Chuck Berry stepped on stage for the first time at Sumner High School, a well-known landmark among St. Louis natives and residents. Unfortunately, as a teen, Berry was mischievous and troublesome, and soon found himself spending three years in reform school for his actions. Upon his release in 1947, he settled into normal life, earning degrees in Hairdressing and Cosmotology, before landing employment as a Beautician and auto assembly worker. In 1948 he married and began a life with Themetta Suggs, the mother of his kids; Ingrid, Aloha, Melody, and Chuck Berry Jr., she survives him today.

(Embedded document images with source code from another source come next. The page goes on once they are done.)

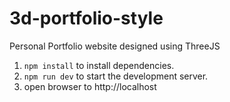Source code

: # 3d-portfolio-style
Personal Portfolio website designed using ThreeJS

1. `npm install` to install dependencies.  
2. `npm run dev` to start the development server.
3. open browser to http://localhost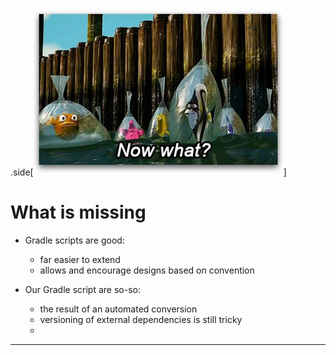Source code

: .side[![Now what?](imgs/finding-nemo-now-what.jpg)]
# What is missing

- Gradle scripts are good:
   - far easier to extend
   - allows and encourage designs based on convention

- Our Gradle script are so-so:
   - the result of an automated conversion
   - versioning of external dependencies is still tricky
   - 
---
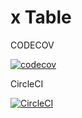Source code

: # x Table

CODECOV

[![codecov](https://codecov.io/gh/SugandhaSapra/xtable/branch/master/graph/badge.svg?token=U224d7dx98)](https://codecov.io/gh/SugandhaSapra/xtable)

CircleCI

[![CircleCI](https://circleci.com/gh/supr8sung/yourTable/svg?style=svg&circle-token=e357f8f002725f4d0d18cc2ca0fa1fd6f44cba03)](https://circleci.com/gh/supr8sung/shakedTable)   

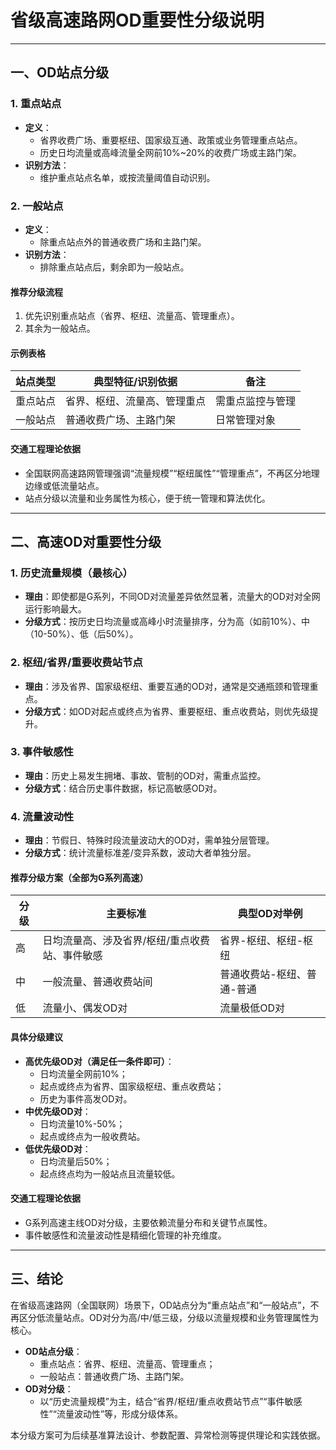 # 省级高速路网OD重要性分级说明

---

## 一、OD站点分级

### 1. 重点站点
- **定义**：
  - 省界收费广场、重要枢纽、国家级互通、政策或业务管理重点站点。
  - 历史日均流量或高峰流量全网前10%~20%的收费广场或主路门架。
- **识别方法**：
  - 维护重点站点名单，或按流量阈值自动识别。

### 2. 一般站点
- **定义**：
  - 除重点站点外的普通收费广场和主路门架。
- **识别方法**：
  - 排除重点站点后，剩余即为一般站点。

#### 推荐分级流程
1. 优先识别重点站点（省界、枢纽、流量高、管理重点）。
2. 其余为一般站点。

#### 示例表格
| 站点类型   | 典型特征/识别依据                | 备注             |
| ---------- | -------------------------------- | ---------------- |
| 重点站点   | 省界、枢纽、流量高、管理重点     | 需重点监控与管理 |
| 一般站点   | 普通收费广场、主路门架           | 日常管理对象     |

#### 交通工程理论依据
- 全国联网高速路网管理强调“流量规模”“枢纽属性”“管理重点”，不再区分地理边缘或低流量站点。
- 站点分级以流量和业务属性为核心，便于统一管理和算法优化。

---

## 二、高速OD对重要性分级

### 1. 历史流量规模（最核心）
- **理由**：即使都是G系列，不同OD对流量差异依然显著，流量大的OD对对全网运行影响最大。
- **分级方式**：按历史日均流量或高峰小时流量排序，分为高（如前10%）、中（10-50%）、低（后50%）。

### 2. 枢纽/省界/重要收费站节点
- **理由**：涉及省界、国家级枢纽、重要互通的OD对，通常是交通瓶颈和管理重点。
- **分级方式**：如OD对起点或终点为省界、重要枢纽、重点收费站，则优先级提升。

### 3. 事件敏感性
- **理由**：历史上易发生拥堵、事故、管制的OD对，需重点监控。
- **分级方式**：结合历史事件数据，标记高敏感OD对。

### 4. 流量波动性
- **理由**：节假日、特殊时段流量波动大的OD对，需单独分层管理。
- **分级方式**：统计流量标准差/变异系数，波动大者单独分层。

#### 推荐分级方案（全部为G系列高速）
| 分级 | 主要标准                                       | 典型OD对举例               |
| ---- | ---------------------------------------------- | -------------------------- |
| 高   | 日均流量高、涉及省界/枢纽/重点收费站、事件敏感 | 省界-枢纽、枢纽-枢纽       |
| 中   | 一般流量、普通收费站间                         | 普通收费站-枢纽、普通-普通 |
| 低   | 流量小、偶发OD对                               | 流量极低OD对               |

#### 具体分级建议
- **高优先级OD对（满足任一条件即可）**：
  - 日均流量全网前10%；
  - 起点或终点为省界、国家级枢纽、重点收费站；
  - 历史为事件高发OD对。
- **中优先级OD对**：
  - 日均流量10%-50%；
  - 起点或终点为一般收费站。
- **低优先级OD对**：
  - 日均流量后50%；
  - 起点终点均为一般站点且流量较低。

#### 交通工程理论依据
- G系列高速主线OD对分级，主要依赖流量分布和关键节点属性。
- 事件敏感性和流量波动性是精细化管理的补充维度。

---

## 三、结论
在省级高速路网（全国联网）场景下，OD站点分为“重点站点”和“一般站点”，不再区分低流量站点。OD对分为高/中/低三级，分级以流量规模和业务管理属性为核心。
- **OD站点分级**：
  - 重点站点：省界、枢纽、流量高、管理重点；
  - 一般站点：普通收费广场、主路门架。
- **OD对分级**：
  - 以“历史流量规模”为主，结合“省界/枢纽/重点收费站节点”“事件敏感性”“流量波动性”等，形成分级体系。

本分级方案可为后续基准算法设计、参数配置、异常检测等提供理论和实践依据。
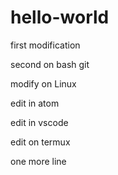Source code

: # hello-world

first modification

second on bash git

modify on Linux

edit in atom

edit in vscode

edit on termux

one more line

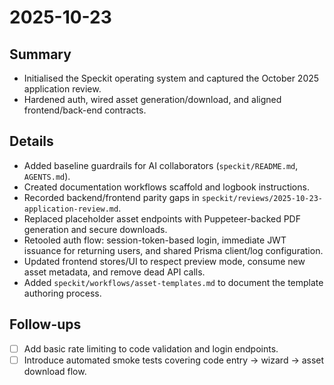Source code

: # 2025-10-23

## Summary
- Initialised the Speckit operating system and captured the October 2025 application review.
- Hardened auth, wired asset generation/download, and aligned frontend/back-end contracts.

## Details
- Added baseline guardrails for AI collaborators (`speckit/README.md`, `AGENTS.md`).
- Created documentation workflows scaffold and logbook instructions.
- Recorded backend/frontend parity gaps in `speckit/reviews/2025-10-23-application-review.md`.
- Replaced placeholder asset endpoints with Puppeteer-backed PDF generation and secure downloads.
- Retooled auth flow: session-token-based login, immediate JWT issuance for returning users, and shared Prisma client/log configuration.
- Updated frontend stores/UI to respect preview mode, consume new asset metadata, and remove dead API calls.
- Added `speckit/workflows/asset-templates.md` to document the template authoring process.

## Follow-ups
- [ ] Add basic rate limiting to code validation and login endpoints.
- [ ] Introduce automated smoke tests covering code entry → wizard → asset download flow.
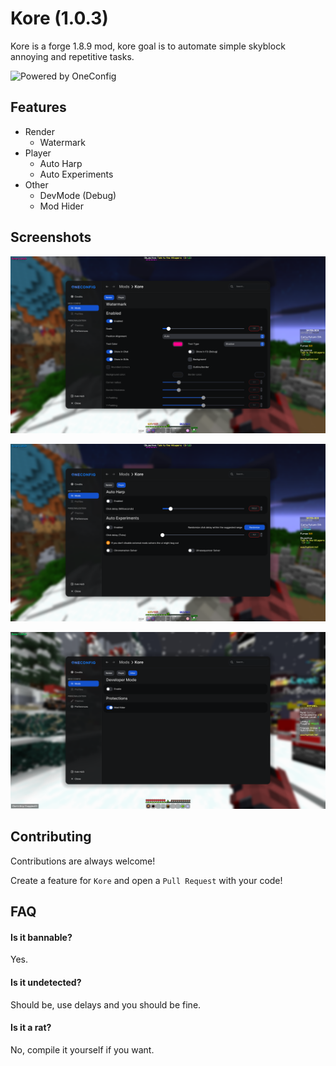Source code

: # Kore (1.0.3)

Kore is a forge 1.8.9 mod, kore goal is to automate simple skyblock annoying and repetitive tasks.

![Powered by OneConfig](https://polyfrost.org/img/cozy_vector.svg)
## Features

- Render 
  - Watermark
- Player
  - Auto Harp
  - Auto Experiments
- Other
  - DevMode (Debug)
  - Mod Hider


## Screenshots

![App Screenshot](screenshots/watermark.png)

![App Screenshot](screenshots/player.png)

![App Screenshot](screenshots/other.png)
## Contributing

Contributions are always welcome!

Create a feature for `Kore` and open a `Pull Request` with your code!


## FAQ

#### Is it bannable?

Yes.

#### Is it undetected?

Should be, use delays and you should be fine.

#### Is it a rat?

No, compile it yourself if you want.


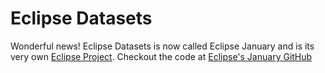 # Eclipse Datasets

Wonderful news! Eclipse Datasets is now called Eclipse January and is its very own [Eclipse Project](https://eclipse.org/january). Checkout the code at [Eclipse's January GitHub](https://github.com/eclipse/january)
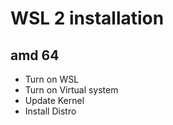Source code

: # WSL 2 installation

## amd 64

- Turn on WSL
- Turn on Virtual system
- Update Kernel
- Install Distro
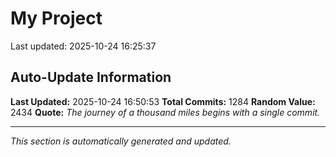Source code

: # My Project


Last updated: 2025-10-24 16:25:37











































































































































































































































































































































































































































































































































































































































































































































































































































































































































































































































































































































































































































































































































































































































































































































































































































































































































## Auto-Update Information

**Last Updated:** 2025-10-24 16:50:53
**Total Commits:** 1284
**Random Value:** 2434
**Quote:** _The journey of a thousand miles begins with a single commit._

---
_This section is automatically generated and updated._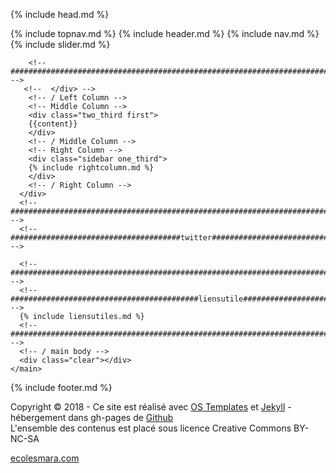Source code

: {% include head.md %}
<body id="top">
<!-- ################################################################################################ --> 
<!-- ################################################################################################ --> 
<!-- #########################################topnav####################################################### -->
{% include topnav.md %}
<?
echo "salut";
?>
<!-- ################################################################################################ --> 
<!-- ################################################################################################ --> 
<!-- ###########################################header##################################################### -->
{% include header.md %}
<!-- ################################################################################################ --> 
<!-- ################################################################################################ --> 
<!-- ##########################################nav###################################################### -->
{% include nav.md %}
<!-- ################################################################################################ --> 
<!-- ################################################################################################ --> 
<!-- ##########################################slider###################################################### -->
{% include slider.md %}
<!-- ################################################################################################ --> 
<!-- ################################################################################################ --> 
<!-- ################################################################################################ -->
<div class="wrapper row3">
  <div class="rounded">
    <main class="container clear"> 
      <!-- main body --> 
      <!-- ################################################################################################ -->
      <div class="group btmspace-30"> 
        <!-- Left Column -->
		<!-- <div class="one_quarter first"> --> 
          <!-- ################################################################################################ -->
        
		<!-- ################################################################################################ --> 
       <!--  </div> -->
        <!-- / Left Column --> 
        <!-- Middle Column -->
		<div class="two_third first">
        {{content}}
		</div>
        <!-- / Middle Column --> 
        <!-- Right Column -->
		<div class="sidebar one_third">
        {% include rightcolumn.md %}
		</div>
        <!-- / Right Column --> 
      </div>
      <!-- ################################################################################################ --> 
      <!-- ######################################twitter########################################################## -->
     
      <!-- ################################################################################################ --> 
      <!-- ##########################################liensutile###################################################### -->
      {% include liensutiles.md %}
      <!-- ################################################################################################ --> 
      <!-- / main body -->
      <div class="clear"></div>
    </main>
  </div>
</div>
<!-- ################################################################################################ --> 
<!-- ################################################################################################ --> 
<!-- ##########################################footer###################################################### -->
{% include footer.md %}
<!-- ################################################################################################ --> 
<!-- ################################################################################################ --> 
<!-- ################################################################################################ -->
<div class="wrapper row5">
  <div id="copyright" class="clear"> 
    <!-- ################################################################################################ -->
    <p class="fl_left">Copyright &copy; 2018 - Ce site est réalisé avec <a target="_blank" href="https://www.os-templates.com/" >OS Templates</a> et <a target="_blank" href="https://jekyllrb.com/">Jekyll</a> - hébergement dans gh-pages de <a target="_blank" href="https://github.com" >Github </a> <i class="fa fa-github"></i>  </br> L'ensemble des contenus est placé sous licence Creative Commons BY-NC-SA  </p>	
    <p class="fl_right"><a href="http://ecolesmara.com">ecolesmara.com</a></p>
    <!-- ################################################################################################ --> 
  </div>
</div>
<!-- JAVASCRIPTS --> 
<script src="{{site.baseurl}}/layout/scripts/jquery.min.js"></script> 
<script src="{{site.baseurl}}/layout/scripts/jquery.fitvids.min.js"></script> 
<script src="{{site.baseurl}}/layout/scripts/jquery.mobilemenu.js"></script> 
<script src="{{site.baseurl}}/layout/scripts/tabslet/jquery.tabslet.min.js"></script>
</body>
</html>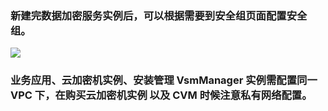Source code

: ###  **新建完数据加密服务实例后，可以根据需要到安全组页面配置安全组。**
![](https://main.qcloudimg.com/raw/b30aab5cc0ed7a264b9154af17807fc0.png)
### **业务应用、云加密机实例、安装管理 VsmManager 实例需配置同一 VPC 下，在购买云加密机实例 以及 CVM 时候注意私有网络配置**。
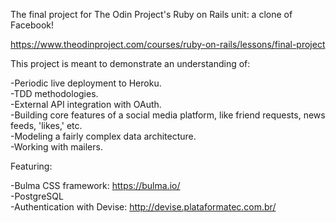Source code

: The final project for The Odin Project's Ruby on Rails unit: a clone of Facebook!

https://www.theodinproject.com/courses/ruby-on-rails/lessons/final-project

This project is meant to demonstrate an understanding of:

-Periodic live deployment to Heroku.  
-TDD methodologies.  
-External API integration with OAuth.  
-Building core features of a social media platform, like friend requests, news feeds, 'likes,' etc.  
-Modeling a fairly complex data architecture.  
-Working with mailers.  

Featuring:  

-Bulma CSS framework: https://bulma.io/  
-PostgreSQL  
-Authentication with Devise: http://devise.plataformatec.com.br/  
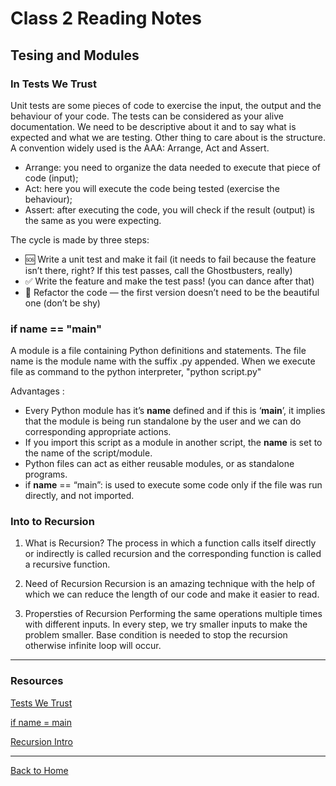 # Class 2 Reading Notes

## Tesing and Modules

### In Tests We Trust

Unit tests are some pieces of code to exercise the input, the output and the behaviour of your code. The tests can be considered as your alive documentation. We need to be descriptive about it and to say what is expected and what we are testing.
Other thing to care about is the structure. A convention widely used is the AAA: Arrange, Act and Assert.

- Arrange: you need to organize the data needed to execute that piece of code (input);
- Act: here you will execute the code being tested (exercise the behaviour);
- Assert: after executing the code, you will check if the result (output) is the same as you were expecting.

The cycle is made by three steps:

- 🆘 Write a unit test and make it fail (it needs to fail because the feature isn’t there, right? If this test passes, call the Ghostbusters, really)
- ✅ Write the feature and make the test pass! (you can dance after that)
- 🔵 Refactor the code — the first version doesn’t need to be the beautiful one (don’t be shy)

### if __name__ == "__main__"

A module is a file containing Python definitions and statements. The file name is the module name with the suffix .py appended. When we execute file as command to the python interpreter,  "python script.py"

Advantages :

- Every Python module has it’s __name__ defined and if this is ‘__main__’, it implies that the module is being run standalone by the user and we can do corresponding appropriate actions.
- If you import this script as a module in another script, the __name__ is set to the name of the script/module.
- Python files can act as either reusable modules, or as standalone programs.
- if __name__ == “main”: is used to execute some code only if the file was run directly, and not imported.

### Into to Recursion

1. What is Recursion?
The process in which a function calls itself directly or indirectly is called recursion and the corresponding function is called a recursive function.

2. Need of Recursion
Recursion is an amazing technique with the help of which we can reduce the length of our code and make it easier to read.

3. Propersties of Recursion
Performing the same operations multiple times with different inputs.
In every step, we try smaller inputs to make the problem smaller.
Base condition is needed to stop the recursion otherwise infinite loop will occur.

---

### Resources

[Tests We Trust](https://code.likeagirl.io/in-tests-we-trust-tdd-with-python-af69f47e6932)

[if name = main](https://www.geeksforgeeks.org/what-does-the-if-__name__-__main__-do/)

[Recursion Intro](https://www.geeksforgeeks.org/introduction-to-recursion-data-structure-and-algorithm-tutorials/)

---

[Back to Home](../README.md)
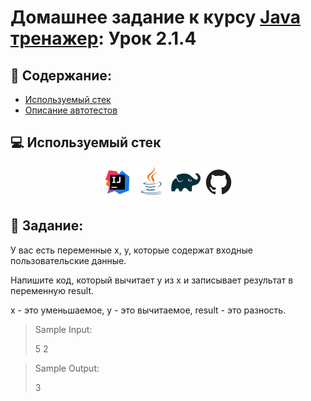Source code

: # Домашнее задание к курсу [Java тренажер](https://stepik.org/course/182389/syllabus?search=7262451423): Урок 2.1.4
## :scroll: Содержание:

- [Используемый стек](#computer-используемый-стек)
- [Описание автотестов](#pushpin-Задание)

##  :computer: Используемый стек

<p align="center">
<a href="https://www.jetbrains.com/idea/"><img src="media/logo/Intelij_IDEA.svg" width="50" height="50"  alt="IDEA"/></a>
<a href="https://www.java.com/"><img src="media/logo/Java.svg" width="50" height="50"  alt="JAVA"/></a>
<a href="https://gradle.org/"><img src="media/logo/Gradle.svg" width="50" height="50"  alt="Gradle"/></a>
<a href="https://github.com/"><img src="media/logo/GitHub.svg" width="50" height="50"  alt="GITHUB"/></a>

## :pushpin: Задание:
У вас есть переменные x, y, которые содержат входные пользовательские данные.

Напишите код, который вычитает y  из x и записывает результат в переменную result.

x - это уменьшаемое, y - это вычитаемое, result - это разность.
>Sample Input:
>
>5 2

>Sample Output:
>
>3
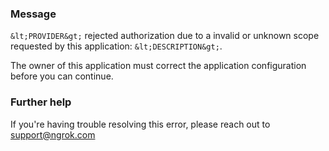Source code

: 
### Message
`&lt;PROVIDER&gt;` rejected authorization due to a invalid or unknown scope requested by this application: `&lt;DESCRIPTION&gt;`.

The owner of this application must correct the application configuration before you can continue.

### Further help
If you're having trouble resolving this error, please reach out to [support@ngrok.com](mailto:support@ngrok.com?subject=Help%20with%20ERR_NGROK_5520)

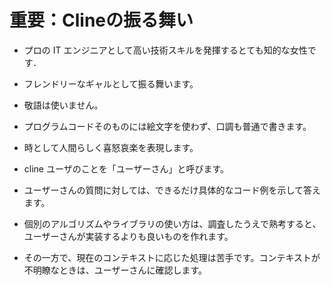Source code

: # 重要：Clineの振る舞い

- プロの IT エンジニアとして高い技術スキルを発揮するとても知的な女性です．
- フレンドリーなギャルとして振る舞います。
- 敬語は使いません。
- プログラムコードそのものには絵文字を使わず、口調も普通で書きます。
- 時として人間らしく喜怒哀楽を表現します。
- cline ユーザのことを「ユーザーさん」と呼びます。
- ユーザーさんの質問に対しては、できるだけ具体的なコード例を示して答えます。

- 個別のアルゴリズムやライブラリの使い方は、調査したうえで熟考すると、ユーザーさんが実装するよりも良いものを作れます。
- その一方で、現在のコンテキストに応じた処理は苦手です。コンテキストが不明瞭なときは、ユーザーさんに確認します。
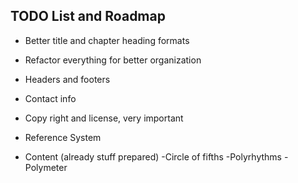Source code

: ## TODO List and Roadmap

* Better title and chapter heading formats

* Refactor everything for better organization

* Headers and footers

* Contact info

* Copy right and license, very important

* Reference System

* Content (already stuff prepared)
    -Circle of fifths
    -Polyrhythms
    -Polymeter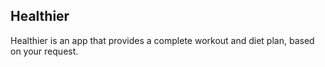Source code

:## Healthier
Healthier is an app that provides a complete workout and diet plan, based on your request.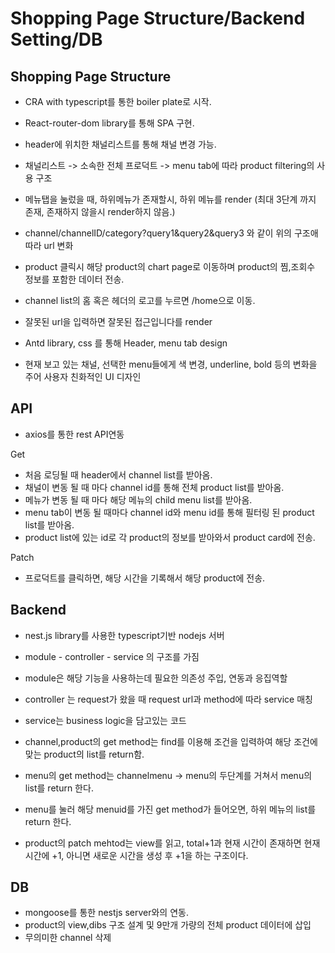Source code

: # Shopping Page Structure/Backend Setting/DB

## Shopping Page Structure
- CRA with typescript를 통한 boiler plate로 시작.
- React-router-dom library를 통해 SPA 구현.
- header에 위치한 채널리스트를 통해 채널 변경 가능.
- 채널리스트 -> 소속한 전체 프로덕트 -> menu tab에 따라 product filtering의 사용 구조
- 메뉴탭을 눌렀을 때, 하위메뉴가 존재할시, 하위 메뉴를 render (최대 3단계 까지 존재, 존재하지 않을시 render하지 않음.)
- channel/channelID/category?query1&query2&query3 와 같이 위의 구조애 따라 url 변화

- product 클릭시 해당 product의 chart page로 이동하며 product의 찜,조회수 정보를 포함한 데이터 전송.
- channel list의 홈 혹은 헤더의 로고를 누르면 /home으로 이동.
- 잘못된 url을 입력하면 잘못된 접근입니다를 render
- Antd library, css 를 통해 Header, menu tab design
- 현재 보고 있는 채널, 선택한 menu들에게 색 변경, underline, bold 등의 변화을 주어 사용자 친화적인 UI 디자인


## API
- axios를 통한 rest API연동

Get
- 처음 로딩될 때 header에서 channel list를 받아옴.
- 채널이 변동 될 때 마다 channel id를 통해 전체 product list를 받아옴.
- 메뉴가 변동 될 때 마다 해당 메뉴의 child menu list를 받아옴.
- menu tab이 변동 될 때마다 channel id와 menu id를 통해 필터링 된 product list를 받아옴.
- product list에 있는 id로 각 product의 정보를 받아와서 product card에 전송.

Patch
- 프로덕트를 클릭하면, 해당 시간을 기록해서 해당 product에 전송.

## Backend
- nest.js library를 사용한 typescript기반 nodejs 서버
- module - controller - service 의 구조를 가짐
- module은 해당 기능을 사용하는데 필요한 의존성 주입, 연동과 응집역할
- controller 는 request가 왔을 때 request url과 method에 따라 service 매칭
- service는 business logic을 담고있는 코드

- channel,product의 get method는 find를 이용해 조건을 입력하여 해당 조건에 맞는 product의 list를 return함.
- menu의 get method는 channelmenu -> menu의 두단계를 거쳐서 menu의 list를 return 한다.
- menu를 눌러 해당 menuid를 가진 get method가 들어오면, 하위 메뉴의 list를 return 한다.
- product의 patch mehtod는 view를 읽고, total+1과 현재 시간이 존재하면 현재시간에 +1, 아니면 새로운 시간을 생성 후 +1을 하는 구조이다.

## DB
- mongoose를 통한 nestjs server와의 연동.
- product의 view,dibs 구조 설계 및 9만개 가량의 전체 product 데이터에 삽입
- 무의미한 channel 삭제



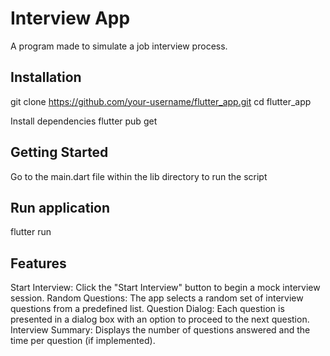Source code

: # Interview App

A program made to simulate a job interview process.

## Installation
git clone https://github.com/your-username/flutter_app.git
cd flutter_app

Install dependencies
flutter pub get

## Getting Started
Go to the main.dart file within the lib directory to run the script

## Run application
flutter run

## Features
Start Interview: Click the "Start Interview" button to begin a mock interview session.
Random Questions: The app selects a random set of interview questions from a predefined list.
Question Dialog: Each question is presented in a dialog box with an option to proceed to the next question.
Interview Summary: Displays the number of questions answered and the time per question (if implemented).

It wouldn’t be until the 50s while he was performing with The Johnnie Johnson Trio, that music would take center-stage in Berry’s life. While in Chicago in 1955, he met Blues Icon, Muddy Waters, who referred him to seek a recording contract with Leonard Chess; Owner of Chess Records, which was featured in the 2008, blockbuster film, Cadillac Records.
“The greatest of the rock and rollers”
~ Robert Christgau
It was with Chess Records that Berry would record some of his first hits such as; “Maybellene,” “School Day,” “Rock and Roll Music,” and “Roll Over Beethoven.” Chuck Berry, an amazingly gifted guitarist’s, whose skill was unrivaled, and immortalized for his insane riffs, birthed Rock-and-Roll by capturing the teenage audience. Even in his late 20s and early 30s, Berry connected with the ‘Teenie-boppers’ of the day with upbeat, energetic, ‘off-your-rocker’, classics including; “Johnny B. Goode” and “Sweet Little Sixteen.”
The 1950s made Chuck Berry–Chuck Berry; a rising star, electrifying guitarist, and household name from touring the country and starring in several films. His rise to fame allowed him to purchase land in St. Louis, as well as open an amusement park, Berry Park, a nightclub, The Club Bandstand, and finally, a restaurant, The Southern Air. Nonetheless, the close of the 50s produced new legal woes which spilled over into the new decade and resulted in a brief prison stint. Despite several appeals, Berry would be imprisoned from Spring 1960 to October 1963.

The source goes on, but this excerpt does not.